TASK GOAL: Read through the entries below and return each line with the word "question".

RECORD EXTRACTS:
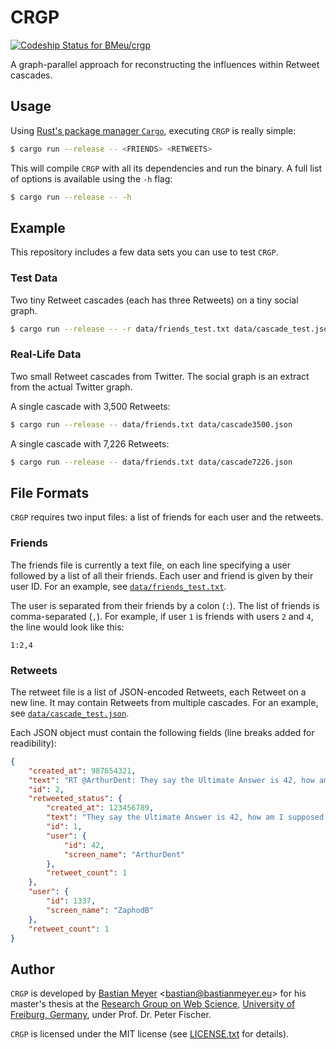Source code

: # CRGP

[ ![Codeship Status for BMeu/crgp](https://app.codeship.com/projects/7d2924a0-f1e4-0134-404a-569aa21b12f1/status?branch=master)](https://app.codeship.com/projects/209508)

A graph-parallel approach for reconstructing the influences within Retweet cascades.

## Usage

Using [Rust's package manager `Cargo`](https://www.rustup.rs/), executing `CRGP` is really simple:

```bash
$ cargo run --release -- <FRIENDS> <RETWEETS> 
```

This will compile `CRGP` with all its dependencies and run the binary. A full list of options is available using the
`-h` flag:

```bash
$ cargo run --release -- -h
```

## Example

This repository includes a few data sets you can use to test `CRGP`.

### Test Data

Two tiny Retweet cascades (each has three Retweets) on a tiny social graph.
 
```bash
$ cargo run --release -- -r data/friends_test.txt data/cascade_test.json
```

### Real-Life Data

Two small Retweet cascades from Twitter. The social graph is an extract from the actual Twitter graph.

A single cascade with 3,500 Retweets:

```bash
$ cargo run --release -- data/friends.txt data/cascade3500.json
```

A single cascade with 7,226 Retweets:

```bash
$ cargo run --release -- data/friends.txt data/cascade7226.json
```

## File Formats

`CRGP` requires two input files: a list of friends for each user and the retweets.

### Friends

The friends file is currently a text file, on each line specifying a user followed by a list of all their friends. Each
user and friend is given by their user ID. For an example, see [`data/friends_test.txt`](data/friends_test.txt).

The user is separated from their friends by a colon (`:`). The list of friends is comma-separated (`,`). For example, if
user `1` is friends with users `2` and `4`, the line would look like this:

```text
1:2,4
```

### Retweets

The retweet file is a list of JSON-encoded Retweets, each Retweet on a new line. It may contain Retweets from multiple
cascades. For an example, see [`data/cascade_test.json`](data/cascade_test.json).

Each JSON object must contain the following fields (line breaks added for readibility):

```json
{
    "created_at": 987654321,
    "text": "RT @ArthurDent: They say the Ultimate Answer is 42, how am I supposed to know what the question is? Could be anything, I mean, what's 6x7?",
    "id": 2,
    "retweeted_status": {
        "created_at": 123456789,
        "text": "They say the Ultimate Answer is 42, how am I supposed to know what the question is? Could be anything, I mean, what's 6x7?",
        "id": 1,
        "user": {
            "id": 42,
            "screen_name": "ArthurDent"
        },
        "retweet_count": 1
    },
    "user": {
        "id": 1337,
        "screen_name": "ZaphodB"
    },
    "retweet_count": 1
}
```

## Author

`CRGP` is developed by [Bastian Meyer](http://www.bastianmeyer.eu/)
<[bastian@bastianmeyer.eu](mailto:bastian@bastianmeyer.eu)> for his master's thesis at the
[Research Group on Web Science](https://websci.informatik.uni-freiburg.de/),
[University of Freiburg, Germany](https://www.uni-freiburg.de), under Prof. Dr. Peter Fischer.

`CRGP` is licensed under the MIT license (see [LICENSE.txt](LICENSE.txt) for details).
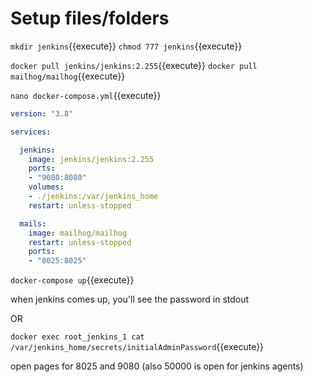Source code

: # Setup files/folders

`mkdir jenkins`{{execute}}
`chmod 777 jenkins`{{execute}}

`docker pull jenkins/jenkins:2.255`{{execute}}
`docker pull mailhog/mailhog`{{execute}}

`nano docker-compose.yml`{{execute}}

```yaml
version: "3.8"

services:

  jenkins:
    image: jenkins/jenkins:2.255
    ports:
    - "9080:8080"
    volumes:
    - ./jenkins:/var/jenkins_home
    restart: unless-stopped

  mails:
    image: mailhog/mailhog
    restart: unless-stopped
    ports:
    - "8025:8025"
```

`docker-compose up`{{execute}}

when jenkins comes up, you'll see the password in stdout

OR

`docker exec root_jenkins_1 cat /var/jenkins_home/secrets/initialAdminPassword`{{execute}}


open pages  for  8025  and 9080  (also 50000 is open for jenkins agents)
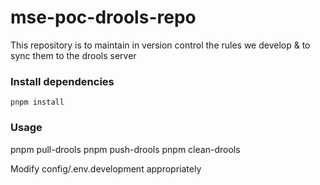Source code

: # mse-poc-drools-repo
This repository is to maintain in version control the rules we develop & to sync them to the drools server

### Install dependencies

```
pnpm install
```

### Usage
pnpm pull-drools
pnpm push-drools
pnpm clean-drools

Modify config/.env.development appropriately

TASK OUTPUT:
    "text": "RT @ArthurDent: They say the Ultimate Answer is 42, how am I supposed to know what the question is? Could be anything, I mean, what's 6x7?",
        "text": "They say the Ultimate Answer is 42, how am I supposed to know what the question is? Could be anything, I mean, what's 6x7?",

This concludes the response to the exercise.